Failsafe boot option
OpenSolaris SXCE releases, as well as Solaris 10, included a "Failsafe boot" environment.
It was basically a RAMDisk image stored on the same boot disk, containing all relevant drivers for your hardware and the current kernel along with some userland software. Basically, it was an expanded and somewhat interactive variant of the "boot archive" we still have today, but less frequently updated (and potentially broken in the way).
This environment was often crucial for repairing a broken installation, deaing with stuff such as renamed drives (or changed device paths like IDE/SATA conversion in BIOS, or movement to another server after the original one got fried but the disks survived), or refusal to boot with broken mirrors without quorum, etc.
Nowadays a (customized) LiveCD/LiveUSB has saved me for uncountable number of times, when my experiments or hardware failures at my home test system have left its HDD-based BEs unuseable.
However, booting from such alternate media is slow and often inconvenient (it needs to get plugged in and/or prioritized in BIOS), especially for remote maintenance of unmanned locations (especially on hardware lacking proper networked IPMI/ILOM consoles).
I propose that some sort of a failsafe or live environment with minimal HW/ZFS requirements (bootable anywhere the backing image file can be read) should again be provided as part of the installed software. Ideally it should have virtual-consoles built in and expect connections (and dump kernel logs) on both the text console and the serial console (LiveCD should really do that as well).
There should be a means to provide customizations into the failsafe image, such as required drivers (storage, net), networking setup, ssh, or perhaps adding some lower-level testing software or scripts that the user likes. The image should then be built (iso, gzipped ufs, whatever) and used as a single unmodifiable unit (unlike a ZFS alternate BE which can get unmountable due to a number of reasons). Perhaps the current scripts for boot_archive maintenance can be reused for this quest.

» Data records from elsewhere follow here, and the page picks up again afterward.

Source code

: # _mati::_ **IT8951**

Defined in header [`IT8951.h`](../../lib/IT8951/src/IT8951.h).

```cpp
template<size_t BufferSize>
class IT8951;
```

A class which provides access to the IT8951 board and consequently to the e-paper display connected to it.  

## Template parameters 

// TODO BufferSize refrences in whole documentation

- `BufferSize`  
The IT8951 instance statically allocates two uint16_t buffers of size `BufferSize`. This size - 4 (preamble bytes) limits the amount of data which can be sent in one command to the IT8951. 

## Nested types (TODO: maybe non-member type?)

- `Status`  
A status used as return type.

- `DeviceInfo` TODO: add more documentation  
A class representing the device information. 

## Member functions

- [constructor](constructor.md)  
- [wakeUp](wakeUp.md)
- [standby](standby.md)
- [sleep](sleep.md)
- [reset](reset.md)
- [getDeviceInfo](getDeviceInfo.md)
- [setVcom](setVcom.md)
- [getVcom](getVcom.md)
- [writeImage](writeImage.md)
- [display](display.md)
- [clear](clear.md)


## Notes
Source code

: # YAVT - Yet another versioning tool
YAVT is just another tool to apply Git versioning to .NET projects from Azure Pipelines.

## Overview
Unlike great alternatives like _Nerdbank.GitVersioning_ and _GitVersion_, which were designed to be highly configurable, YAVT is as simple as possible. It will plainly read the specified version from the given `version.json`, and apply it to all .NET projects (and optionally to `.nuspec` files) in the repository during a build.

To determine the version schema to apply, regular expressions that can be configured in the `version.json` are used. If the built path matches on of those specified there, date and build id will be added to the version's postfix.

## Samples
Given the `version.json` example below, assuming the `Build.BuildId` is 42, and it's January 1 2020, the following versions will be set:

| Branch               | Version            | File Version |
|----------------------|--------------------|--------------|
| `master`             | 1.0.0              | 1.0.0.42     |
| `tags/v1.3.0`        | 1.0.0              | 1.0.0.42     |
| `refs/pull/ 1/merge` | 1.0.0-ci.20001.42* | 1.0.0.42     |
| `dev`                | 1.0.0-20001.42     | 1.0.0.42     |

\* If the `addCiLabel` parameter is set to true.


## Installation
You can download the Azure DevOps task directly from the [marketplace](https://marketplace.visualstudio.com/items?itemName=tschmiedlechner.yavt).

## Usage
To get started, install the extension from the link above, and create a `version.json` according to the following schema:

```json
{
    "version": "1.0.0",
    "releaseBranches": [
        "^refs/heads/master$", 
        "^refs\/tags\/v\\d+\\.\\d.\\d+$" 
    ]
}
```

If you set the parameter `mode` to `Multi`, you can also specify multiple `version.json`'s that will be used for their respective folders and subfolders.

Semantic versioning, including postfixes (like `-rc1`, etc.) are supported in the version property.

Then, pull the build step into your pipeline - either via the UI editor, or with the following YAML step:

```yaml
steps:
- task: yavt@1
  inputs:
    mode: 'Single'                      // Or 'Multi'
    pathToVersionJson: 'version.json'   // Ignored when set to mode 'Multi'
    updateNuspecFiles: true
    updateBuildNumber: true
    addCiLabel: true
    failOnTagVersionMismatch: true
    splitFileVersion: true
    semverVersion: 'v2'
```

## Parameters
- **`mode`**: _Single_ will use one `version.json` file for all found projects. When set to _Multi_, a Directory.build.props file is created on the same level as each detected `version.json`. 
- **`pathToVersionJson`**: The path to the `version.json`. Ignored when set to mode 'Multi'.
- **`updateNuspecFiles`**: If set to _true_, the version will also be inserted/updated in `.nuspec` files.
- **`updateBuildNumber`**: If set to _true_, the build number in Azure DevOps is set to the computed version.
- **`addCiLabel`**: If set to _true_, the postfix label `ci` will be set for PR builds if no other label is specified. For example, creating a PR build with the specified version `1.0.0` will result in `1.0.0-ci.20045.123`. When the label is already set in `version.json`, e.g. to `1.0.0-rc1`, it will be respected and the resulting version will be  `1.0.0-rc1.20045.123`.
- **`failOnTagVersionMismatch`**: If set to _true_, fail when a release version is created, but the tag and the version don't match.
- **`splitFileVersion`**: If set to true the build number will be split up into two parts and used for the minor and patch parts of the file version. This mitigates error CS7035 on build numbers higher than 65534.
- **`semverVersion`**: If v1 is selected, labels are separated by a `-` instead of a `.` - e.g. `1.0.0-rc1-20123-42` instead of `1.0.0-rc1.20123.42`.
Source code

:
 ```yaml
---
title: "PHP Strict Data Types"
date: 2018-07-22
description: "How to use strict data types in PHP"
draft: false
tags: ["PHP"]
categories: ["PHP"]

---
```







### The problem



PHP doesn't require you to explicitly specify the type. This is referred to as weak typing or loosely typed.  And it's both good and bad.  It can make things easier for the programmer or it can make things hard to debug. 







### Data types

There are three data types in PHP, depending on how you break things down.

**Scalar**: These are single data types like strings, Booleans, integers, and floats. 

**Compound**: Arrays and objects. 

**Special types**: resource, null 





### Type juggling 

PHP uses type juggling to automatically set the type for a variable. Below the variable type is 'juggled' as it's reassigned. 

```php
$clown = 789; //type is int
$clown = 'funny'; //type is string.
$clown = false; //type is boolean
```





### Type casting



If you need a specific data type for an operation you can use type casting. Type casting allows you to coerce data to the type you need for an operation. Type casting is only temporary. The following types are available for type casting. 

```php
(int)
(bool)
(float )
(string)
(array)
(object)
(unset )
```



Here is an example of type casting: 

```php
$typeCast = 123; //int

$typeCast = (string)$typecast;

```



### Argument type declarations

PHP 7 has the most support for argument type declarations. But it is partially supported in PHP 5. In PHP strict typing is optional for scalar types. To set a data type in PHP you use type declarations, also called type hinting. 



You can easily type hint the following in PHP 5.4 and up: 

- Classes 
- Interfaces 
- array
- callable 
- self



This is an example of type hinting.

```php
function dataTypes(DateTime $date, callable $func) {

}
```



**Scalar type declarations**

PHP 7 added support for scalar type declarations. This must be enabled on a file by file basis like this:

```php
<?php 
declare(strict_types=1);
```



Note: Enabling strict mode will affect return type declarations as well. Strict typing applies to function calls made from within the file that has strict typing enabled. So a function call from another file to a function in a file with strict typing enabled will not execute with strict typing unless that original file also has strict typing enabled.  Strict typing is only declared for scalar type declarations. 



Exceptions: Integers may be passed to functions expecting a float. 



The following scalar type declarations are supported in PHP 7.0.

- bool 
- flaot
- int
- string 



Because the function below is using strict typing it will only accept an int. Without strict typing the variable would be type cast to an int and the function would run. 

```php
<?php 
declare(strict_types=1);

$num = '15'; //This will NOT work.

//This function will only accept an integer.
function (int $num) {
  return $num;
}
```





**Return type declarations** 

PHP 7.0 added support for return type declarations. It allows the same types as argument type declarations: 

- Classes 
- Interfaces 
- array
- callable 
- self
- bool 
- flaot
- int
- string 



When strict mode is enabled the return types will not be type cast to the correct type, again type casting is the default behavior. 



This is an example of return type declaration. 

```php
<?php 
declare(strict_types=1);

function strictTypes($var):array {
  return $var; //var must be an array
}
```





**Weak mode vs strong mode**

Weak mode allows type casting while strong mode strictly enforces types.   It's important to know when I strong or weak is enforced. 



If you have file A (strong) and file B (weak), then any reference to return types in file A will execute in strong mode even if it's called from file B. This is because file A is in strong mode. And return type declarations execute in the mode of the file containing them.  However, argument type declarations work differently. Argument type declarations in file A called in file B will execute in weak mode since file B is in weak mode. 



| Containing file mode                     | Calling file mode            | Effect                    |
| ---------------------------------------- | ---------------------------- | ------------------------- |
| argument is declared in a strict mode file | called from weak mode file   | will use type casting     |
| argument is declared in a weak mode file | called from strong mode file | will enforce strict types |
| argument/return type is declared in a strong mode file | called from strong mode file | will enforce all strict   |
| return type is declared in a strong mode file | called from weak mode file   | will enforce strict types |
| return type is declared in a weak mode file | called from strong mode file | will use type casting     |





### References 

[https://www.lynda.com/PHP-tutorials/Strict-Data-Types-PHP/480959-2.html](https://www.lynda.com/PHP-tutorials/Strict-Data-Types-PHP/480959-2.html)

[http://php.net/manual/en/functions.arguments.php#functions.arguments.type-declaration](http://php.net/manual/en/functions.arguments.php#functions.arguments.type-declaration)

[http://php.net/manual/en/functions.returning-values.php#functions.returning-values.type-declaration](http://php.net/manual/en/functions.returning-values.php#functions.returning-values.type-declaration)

Perhaps manual or automated updates to the image (replacing the image file or adding another one "near" it) should be enabled for kernel upgrades, especially if storage is involved (updated ZFS code/versions/features), and for net/storage driver installations and upgrades, and driver.conf settings change.
NOTE that possible/probable failure of such upgrades is one of the reasons we want the failsafe environment in the first place, so a fully-automated replacement without user's consent is something we likely don't want to do (perhaps no sooner than the first successful boot and proper shutdown after that?) But it is also useless to have an obsolete image which can't access the current ZFS pool or changed hardware... I think the rebuild procedure could be automated, but called upon by the user manually, like "bootadm update-archive -R /a" can be used today.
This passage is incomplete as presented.